Items from a dataset:

⟨

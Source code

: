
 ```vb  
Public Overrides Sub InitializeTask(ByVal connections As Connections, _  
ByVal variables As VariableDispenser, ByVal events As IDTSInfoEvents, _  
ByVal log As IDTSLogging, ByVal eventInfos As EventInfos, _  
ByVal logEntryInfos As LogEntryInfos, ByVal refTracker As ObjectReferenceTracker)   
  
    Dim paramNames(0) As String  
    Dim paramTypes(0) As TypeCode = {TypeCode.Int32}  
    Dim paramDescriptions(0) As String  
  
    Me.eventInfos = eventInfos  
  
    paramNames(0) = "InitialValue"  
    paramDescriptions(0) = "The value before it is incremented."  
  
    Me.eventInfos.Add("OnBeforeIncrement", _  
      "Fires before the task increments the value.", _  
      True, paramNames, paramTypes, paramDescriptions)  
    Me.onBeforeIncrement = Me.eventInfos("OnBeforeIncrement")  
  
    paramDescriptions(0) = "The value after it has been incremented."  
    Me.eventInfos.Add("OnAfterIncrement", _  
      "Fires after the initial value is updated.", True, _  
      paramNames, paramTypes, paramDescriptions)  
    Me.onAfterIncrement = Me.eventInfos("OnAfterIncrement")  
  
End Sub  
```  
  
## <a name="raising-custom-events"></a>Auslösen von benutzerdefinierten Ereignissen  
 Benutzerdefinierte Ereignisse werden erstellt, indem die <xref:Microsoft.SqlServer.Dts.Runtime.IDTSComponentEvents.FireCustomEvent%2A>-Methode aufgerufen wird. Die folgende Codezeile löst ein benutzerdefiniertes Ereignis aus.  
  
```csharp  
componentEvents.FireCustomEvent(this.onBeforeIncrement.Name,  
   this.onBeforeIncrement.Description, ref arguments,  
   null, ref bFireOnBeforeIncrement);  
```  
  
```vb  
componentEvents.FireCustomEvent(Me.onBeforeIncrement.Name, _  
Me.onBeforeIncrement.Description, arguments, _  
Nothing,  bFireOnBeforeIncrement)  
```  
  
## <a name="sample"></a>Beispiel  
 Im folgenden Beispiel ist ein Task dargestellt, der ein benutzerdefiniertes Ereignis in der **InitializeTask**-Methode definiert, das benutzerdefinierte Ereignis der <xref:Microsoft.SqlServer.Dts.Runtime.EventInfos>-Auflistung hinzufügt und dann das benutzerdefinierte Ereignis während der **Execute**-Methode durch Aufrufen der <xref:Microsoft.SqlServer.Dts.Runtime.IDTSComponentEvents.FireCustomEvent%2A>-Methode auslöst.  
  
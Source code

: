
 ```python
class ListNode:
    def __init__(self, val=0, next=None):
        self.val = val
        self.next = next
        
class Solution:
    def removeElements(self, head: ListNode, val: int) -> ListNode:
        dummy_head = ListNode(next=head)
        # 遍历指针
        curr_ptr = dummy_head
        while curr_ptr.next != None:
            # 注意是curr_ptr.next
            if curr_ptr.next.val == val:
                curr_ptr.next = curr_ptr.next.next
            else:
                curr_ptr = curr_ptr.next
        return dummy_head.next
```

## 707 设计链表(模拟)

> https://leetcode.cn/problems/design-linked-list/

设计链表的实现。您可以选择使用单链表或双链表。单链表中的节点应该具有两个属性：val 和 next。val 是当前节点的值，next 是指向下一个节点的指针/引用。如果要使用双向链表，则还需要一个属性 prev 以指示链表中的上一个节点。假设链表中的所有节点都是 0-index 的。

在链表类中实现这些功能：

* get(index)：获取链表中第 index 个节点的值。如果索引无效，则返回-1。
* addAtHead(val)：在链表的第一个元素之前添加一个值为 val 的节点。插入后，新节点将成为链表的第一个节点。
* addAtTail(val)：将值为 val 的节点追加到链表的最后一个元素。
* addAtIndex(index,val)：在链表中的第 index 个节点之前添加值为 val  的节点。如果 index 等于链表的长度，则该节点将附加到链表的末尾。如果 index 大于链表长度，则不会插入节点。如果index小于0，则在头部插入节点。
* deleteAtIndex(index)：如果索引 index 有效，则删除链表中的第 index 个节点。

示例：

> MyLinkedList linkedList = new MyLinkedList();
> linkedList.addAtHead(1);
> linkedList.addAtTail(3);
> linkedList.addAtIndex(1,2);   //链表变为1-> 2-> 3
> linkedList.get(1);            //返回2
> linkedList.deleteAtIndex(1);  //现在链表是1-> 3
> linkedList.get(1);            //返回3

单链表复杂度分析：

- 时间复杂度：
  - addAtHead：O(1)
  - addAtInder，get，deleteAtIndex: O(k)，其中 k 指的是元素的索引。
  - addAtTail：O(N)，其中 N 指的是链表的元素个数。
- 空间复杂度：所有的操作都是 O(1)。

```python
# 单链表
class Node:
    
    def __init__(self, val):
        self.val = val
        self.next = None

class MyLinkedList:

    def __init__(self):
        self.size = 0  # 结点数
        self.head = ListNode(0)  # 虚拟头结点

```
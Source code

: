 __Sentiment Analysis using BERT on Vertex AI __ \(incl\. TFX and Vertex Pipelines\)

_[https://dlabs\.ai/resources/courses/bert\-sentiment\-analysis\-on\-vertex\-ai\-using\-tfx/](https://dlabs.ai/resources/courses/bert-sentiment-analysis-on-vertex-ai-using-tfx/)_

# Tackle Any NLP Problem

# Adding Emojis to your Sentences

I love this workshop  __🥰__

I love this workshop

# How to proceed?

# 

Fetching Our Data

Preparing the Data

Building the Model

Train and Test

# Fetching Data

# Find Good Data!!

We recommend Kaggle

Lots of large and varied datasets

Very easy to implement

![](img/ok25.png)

⟩

* _Task to carry out_
Each line above is to be restated exactly.

* _Exercise answer_
Source code

:
 ```vb  
Public Overrides Sub InitializeTask(ByVal connections As Connections, _  
ByVal variables As VariableDispenser, ByVal events As IDTSInfoEvents, _  
ByVal log As IDTSLogging, ByVal eventInfos As EventInfos, _  
ByVal logEntryInfos As LogEntryInfos, ByVal refTracker As ObjectReferenceTracker)   
  
    Dim paramNames(0) As String  
    Dim paramTypes(0) As TypeCode = {TypeCode.Int32}  
    Dim paramDescriptions(0) As String  
  
    Me.eventInfos = eventInfos  
  
    paramNames(0) = "InitialValue"  
    paramDescriptions(0) = "The value before it is incremented."  
  
    Me.eventInfos.Add("OnBeforeIncrement", _  
      "Fires before the task increments the value.", _  
      True, paramNames, paramTypes, paramDescriptions)  
    Me.onBeforeIncrement = Me.eventInfos("OnBeforeIncrement")  
  
    paramDescriptions(0) = "The value after it has been incremented."  
    Me.eventInfos.Add("OnAfterIncrement", _  
      "Fires after the initial value is updated.", True, _  
      paramNames, paramTypes, paramDescriptions)  
    Me.onAfterIncrement = Me.eventInfos("OnAfterIncrement")  
  
End Sub  
```  
  
## <a name="raising-custom-events"></a>Auslösen von benutzerdefinierten Ereignissen  
 Benutzerdefinierte Ereignisse werden erstellt, indem die <xref:Microsoft.SqlServer.Dts.Runtime.IDTSComponentEvents.FireCustomEvent%2A>-Methode aufgerufen wird. Die folgende Codezeile löst ein benutzerdefiniertes Ereignis aus.  
  
```csharp  
componentEvents.FireCustomEvent(this.onBeforeIncrement.Name,  
   this.onBeforeIncrement.Description, ref arguments,  
   null, ref bFireOnBeforeIncrement);  
```  
  
```vb  
componentEvents.FireCustomEvent(Me.onBeforeIncrement.Name, _  
Me.onBeforeIncrement.Description, arguments, _  
Nothing,  bFireOnBeforeIncrement)  
```  
  
## <a name="sample"></a>Beispiel  
 Im folgenden Beispiel ist ein Task dargestellt, der ein benutzerdefiniertes Ereignis in der **InitializeTask**-Methode definiert, das benutzerdefinierte Ereignis der <xref:Microsoft.SqlServer.Dts.Runtime.EventInfos>-Auflistung hinzufügt und dann das benutzerdefinierte Ereignis während der **Execute**-Methode durch Aufrufen der <xref:Microsoft.SqlServer.Dts.Runtime.IDTSComponentEvents.FireCustomEvent%2A>-Methode auslöst.  
  
Source code

:
 ```python
class ListNode:
    def __init__(self, val=0, next=None):
        self.val = val
        self.next = next
        
class Solution:
    def removeElements(self, head: ListNode, val: int) -> ListNode:
        dummy_head = ListNode(next=head)
        # 遍历指针
        curr_ptr = dummy_head
        while curr_ptr.next != None:
            # 注意是curr_ptr.next
            if curr_ptr.next.val == val:
                curr_ptr.next = curr_ptr.next.next
            else:
                curr_ptr = curr_ptr.next
        return dummy_head.next
```

## 707 设计链表(模拟)

> https://leetcode.cn/problems/design-linked-list/

设计链表的实现。您可以选择使用单链表或双链表。单链表中的节点应该具有两个属性：val 和 next。val 是当前节点的值，next 是指向下一个节点的指针/引用。如果要使用双向链表，则还需要一个属性 prev 以指示链表中的上一个节点。假设链表中的所有节点都是 0-index 的。

在链表类中实现这些功能：

* get(index)：获取链表中第 index 个节点的值。如果索引无效，则返回-1。
* addAtHead(val)：在链表的第一个元素之前添加一个值为 val 的节点。插入后，新节点将成为链表的第一个节点。
* addAtTail(val)：将值为 val 的节点追加到链表的最后一个元素。
* addAtIndex(index,val)：在链表中的第 index 个节点之前添加值为 val  的节点。如果 index 等于链表的长度，则该节点将附加到链表的末尾。如果 index 大于链表长度，则不会插入节点。如果index小于0，则在头部插入节点。
* deleteAtIndex(index)：如果索引 index 有效，则删除链表中的第 index 个节点。

示例：

> MyLinkedList linkedList = new MyLinkedList();
> linkedList.addAtHead(1);
> linkedList.addAtTail(3);
> linkedList.addAtIndex(1,2);   //链表变为1-> 2-> 3
> linkedList.get(1);            //返回2
> linkedList.deleteAtIndex(1);  //现在链表是1-> 3
> linkedList.get(1);            //返回3

单链表复杂度分析：

- 时间复杂度：
  - addAtHead：O(1)
  - addAtInder，get，deleteAtIndex: O(k)，其中 k 指的是元素的索引。
  - addAtTail：O(N)，其中 N 指的是链表的元素个数。
- 空间复杂度：所有的操作都是 O(1)。

```python
# 单链表
class Node:
    
    def __init__(self, val):
        self.val = val
        self.next = None

class MyLinkedList:

    def __init__(self):
        self.size = 0  # 结点数
        self.head = ListNode(0)  # 虚拟头结点

```
Source code

: __Sentiment Analysis using BERT on Vertex AI __ \(incl\. TFX and Vertex Pipelines\)

_[https://dlabs\.ai/resources/courses/bert\-sentiment\-analysis\-on\-vertex\-ai\-using\-tfx/](https://dlabs.ai/resources/courses/bert-sentiment-analysis-on-vertex-ai-using-tfx/)_

# Tackle Any NLP Problem

# Adding Emojis to your Sentences

I love this workshop  __🥰__

I love this workshop

# How to proceed?

# 

Fetching Our Data

Preparing the Data

Building the Model

Train and Test

# Fetching Data

# Find Good Data!!

We recommend Kaggle

Lots of large and varied datasets

Very easy to implement

![](img/ok25.png)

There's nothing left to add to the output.